Pisang Nggonde dalam seruling Konde ialah isyarat kematian (van Suchtelen. Onderafdeeling Ende, 1921). Orang yakin arwah dari Utara dan Selatan menuju tempat kediaman masing-masing. Keli Kinde dianggap begitu angker sehingga dengan memandang saja orang bisa mati. Keli Ia dihubungkan dengan Keli Mutu oleh raksasa Pépé, pesuruh Konde. Relasi Keli Mutu dan Keli Ia dinyatakan dalam syair “Mutu gha gu Ia mena pai” (Kelimutu memanggil, Ia pun memanggil). Berarti orang sudah waktunya mati.

Ratu saudara Konde berdiam di Mutu Busa  Keli Do yang terletak di sebelah Barat Keli Mutu. Sedangkan Raja berdiam di Keli Samba. Di Keli Samba di puncaknya terdapat tubu musu yaitu batu-batu nisan yang memiliki nilai keramat.

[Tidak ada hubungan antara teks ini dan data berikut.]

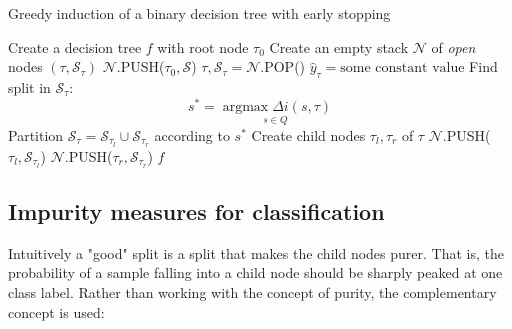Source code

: \documentclass[12pt,a4paper]{article}
\begin{document}
\begin{algorithm} 
	\caption{Greedy induction of a binary decision tree with early stopping}\label{algo:decision-tree}
	\begin{algorithmic}[1]
		\State Create a decision tree $f$ with root node $\tau_0$ 
		\State Create an empty stack $\mathcal N$ of \textit{open} nodes $(\tau, \mathcal S_\tau)$ 
		\State $\mathcal N$.PUSH($\tau_0, \mathcal S$)
		\State $\tau, \mathcal S_\tau = \mathcal N$.POP()
		\State $\hat y_\tau = \text{some constant value}$ 
		\Else{}
		 \State Find split in $\mathcal S_\tau$: $$s^*= \underset{s\in Q}{\operatorname{argmax} \Delta i (s,\tau) }$$
		 \State Partition $\mathcal S_\tau = \mathcal S_{\tau_l} \cup \mathcal S_{\tau_r}$ according to $s^*$
		 \State Create child nodes $\tau_l, \tau_r$ of $\tau$
		 \State $\mathcal N$.PUSH($\tau_l, \mathcal S_{\tau_l}$)
		 \State $\mathcal N$.PUSH($\tau_r, \mathcal S_{\tau_r}$)
		\EndIf
		\EndWhile
		\Return $f$
		\EndProcedure
	\end{algorithmic}
\end{algorithm}

\subsection{Impurity measures for classification}
Intuitively a "good" split is a split that makes the child nodes purer. That is, the probability of a sample falling into a child node should be sharply peaked at one class label. Rather than working with the concept of purity, the complementary concept is used\cite{cart84}:
\end{document}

Ketiga dunia ini saling menyatu. Manusia (ciptaan) berasal dan kembali kepada Penciptanya. Ketika kembali berdiam di tempatnya yang khusus. Berlandaskan pada pandangan tentang tiga dunia maka keseluruhan hidup manusia terarah pada equlibrium antara ketiganya. Dalam realitas hidup manusia berusaha mewujudkan kebersamaan dengan wujud tertinggi dan para arwah melalui ritus-ritus religius.